= Beginning of Section =

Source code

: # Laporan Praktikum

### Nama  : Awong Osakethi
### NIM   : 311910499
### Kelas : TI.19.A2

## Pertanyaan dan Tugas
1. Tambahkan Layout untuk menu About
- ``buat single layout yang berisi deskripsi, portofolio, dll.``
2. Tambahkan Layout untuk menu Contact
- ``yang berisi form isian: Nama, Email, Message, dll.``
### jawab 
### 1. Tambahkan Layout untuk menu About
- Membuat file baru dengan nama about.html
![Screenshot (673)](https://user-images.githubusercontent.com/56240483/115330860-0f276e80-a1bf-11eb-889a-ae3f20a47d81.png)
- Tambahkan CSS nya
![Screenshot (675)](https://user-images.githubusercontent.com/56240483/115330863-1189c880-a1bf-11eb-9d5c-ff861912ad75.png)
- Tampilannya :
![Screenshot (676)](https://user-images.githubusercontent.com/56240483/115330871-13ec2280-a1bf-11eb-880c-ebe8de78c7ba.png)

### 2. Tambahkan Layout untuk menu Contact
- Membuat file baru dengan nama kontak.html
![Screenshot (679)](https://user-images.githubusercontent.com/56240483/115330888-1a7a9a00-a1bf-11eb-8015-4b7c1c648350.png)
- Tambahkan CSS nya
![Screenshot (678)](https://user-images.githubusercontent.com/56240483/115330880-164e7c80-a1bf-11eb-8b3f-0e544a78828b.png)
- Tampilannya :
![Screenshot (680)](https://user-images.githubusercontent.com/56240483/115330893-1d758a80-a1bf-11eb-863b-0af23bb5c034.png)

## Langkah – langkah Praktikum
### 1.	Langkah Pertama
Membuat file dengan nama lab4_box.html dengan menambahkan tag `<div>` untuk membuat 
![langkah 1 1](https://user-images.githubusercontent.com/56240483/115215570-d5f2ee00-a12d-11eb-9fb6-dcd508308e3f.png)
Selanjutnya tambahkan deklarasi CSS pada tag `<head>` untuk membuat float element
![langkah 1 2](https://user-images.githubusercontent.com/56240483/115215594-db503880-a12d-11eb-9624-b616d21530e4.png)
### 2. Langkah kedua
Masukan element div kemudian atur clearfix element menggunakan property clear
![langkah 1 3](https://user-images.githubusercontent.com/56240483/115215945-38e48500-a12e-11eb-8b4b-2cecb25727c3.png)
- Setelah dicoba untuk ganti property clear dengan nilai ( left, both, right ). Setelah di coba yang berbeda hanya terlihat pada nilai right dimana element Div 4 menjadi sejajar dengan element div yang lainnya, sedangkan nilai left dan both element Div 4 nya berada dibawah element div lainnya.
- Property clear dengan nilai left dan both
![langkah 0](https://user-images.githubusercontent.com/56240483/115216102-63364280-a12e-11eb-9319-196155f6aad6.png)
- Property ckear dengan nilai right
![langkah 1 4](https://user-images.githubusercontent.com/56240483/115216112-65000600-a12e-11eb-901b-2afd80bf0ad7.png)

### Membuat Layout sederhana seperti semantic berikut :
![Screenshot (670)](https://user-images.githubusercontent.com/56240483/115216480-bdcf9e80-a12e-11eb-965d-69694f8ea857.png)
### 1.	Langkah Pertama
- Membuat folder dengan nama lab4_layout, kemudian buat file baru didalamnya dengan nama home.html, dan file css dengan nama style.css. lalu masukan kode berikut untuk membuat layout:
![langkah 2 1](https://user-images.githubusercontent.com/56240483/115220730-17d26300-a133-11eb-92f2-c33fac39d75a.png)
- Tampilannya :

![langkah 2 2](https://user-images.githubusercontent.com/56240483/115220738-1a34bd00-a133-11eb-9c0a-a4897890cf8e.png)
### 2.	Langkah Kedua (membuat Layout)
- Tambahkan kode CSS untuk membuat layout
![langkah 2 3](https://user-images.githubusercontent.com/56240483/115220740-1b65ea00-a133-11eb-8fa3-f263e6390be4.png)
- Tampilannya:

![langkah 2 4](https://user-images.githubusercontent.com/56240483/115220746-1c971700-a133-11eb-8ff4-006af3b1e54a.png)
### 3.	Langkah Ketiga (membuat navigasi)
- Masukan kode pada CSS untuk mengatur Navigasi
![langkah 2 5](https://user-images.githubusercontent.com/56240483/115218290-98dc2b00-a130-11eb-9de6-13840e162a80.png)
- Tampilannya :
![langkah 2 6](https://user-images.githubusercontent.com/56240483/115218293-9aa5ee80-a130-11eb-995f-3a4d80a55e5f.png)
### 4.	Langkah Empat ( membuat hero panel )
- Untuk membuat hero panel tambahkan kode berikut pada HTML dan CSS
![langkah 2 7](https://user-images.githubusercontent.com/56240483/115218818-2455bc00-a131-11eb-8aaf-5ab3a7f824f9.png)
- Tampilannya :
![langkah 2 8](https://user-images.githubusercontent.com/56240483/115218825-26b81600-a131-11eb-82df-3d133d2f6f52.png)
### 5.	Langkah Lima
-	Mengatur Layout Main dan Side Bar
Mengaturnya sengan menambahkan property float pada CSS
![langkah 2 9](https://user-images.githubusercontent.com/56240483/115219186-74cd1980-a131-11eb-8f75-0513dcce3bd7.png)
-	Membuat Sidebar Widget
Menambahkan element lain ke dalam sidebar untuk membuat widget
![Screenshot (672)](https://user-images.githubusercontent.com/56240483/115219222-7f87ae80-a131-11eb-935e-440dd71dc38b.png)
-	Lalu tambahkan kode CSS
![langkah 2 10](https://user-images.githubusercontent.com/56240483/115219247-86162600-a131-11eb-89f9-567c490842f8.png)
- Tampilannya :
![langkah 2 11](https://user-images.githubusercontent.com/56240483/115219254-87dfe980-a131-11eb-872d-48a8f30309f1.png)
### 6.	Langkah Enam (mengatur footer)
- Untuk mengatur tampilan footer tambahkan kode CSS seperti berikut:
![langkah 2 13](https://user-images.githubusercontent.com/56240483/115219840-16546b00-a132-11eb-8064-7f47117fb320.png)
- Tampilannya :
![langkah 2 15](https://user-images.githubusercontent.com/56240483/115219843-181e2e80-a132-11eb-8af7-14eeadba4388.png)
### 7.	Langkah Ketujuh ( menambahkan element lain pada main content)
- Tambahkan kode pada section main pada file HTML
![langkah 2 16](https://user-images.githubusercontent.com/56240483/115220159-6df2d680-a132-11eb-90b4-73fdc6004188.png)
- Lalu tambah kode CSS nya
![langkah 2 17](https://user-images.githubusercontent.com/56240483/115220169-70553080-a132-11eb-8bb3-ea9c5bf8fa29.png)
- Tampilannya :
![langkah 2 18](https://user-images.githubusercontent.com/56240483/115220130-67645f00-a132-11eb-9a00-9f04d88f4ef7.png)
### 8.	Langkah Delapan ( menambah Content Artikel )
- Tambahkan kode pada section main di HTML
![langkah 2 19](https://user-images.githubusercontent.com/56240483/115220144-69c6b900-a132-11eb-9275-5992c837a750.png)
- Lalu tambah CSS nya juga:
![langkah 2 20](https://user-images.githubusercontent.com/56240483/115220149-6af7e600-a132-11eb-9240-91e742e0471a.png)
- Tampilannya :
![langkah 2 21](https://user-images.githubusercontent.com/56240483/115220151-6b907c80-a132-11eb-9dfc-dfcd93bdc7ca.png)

= End of Section =

* _Problem statement_
Each line above with the word "file" must be returned.

* _Solved exercise_
- Membuat file baru dengan nama about.html
- Membuat file baru dengan nama kontak.html
Membuat file dengan nama lab4_box.html dengan menambahkan tag `<div>` untuk membuat 
- Membuat folder dengan nama lab4_layout, kemudian buat file baru didalamnya dengan nama home.html, dan file css dengan nama style.css. lalu masukan kode berikut untuk membuat layout:
- Tambahkan kode pada section main pada file HTML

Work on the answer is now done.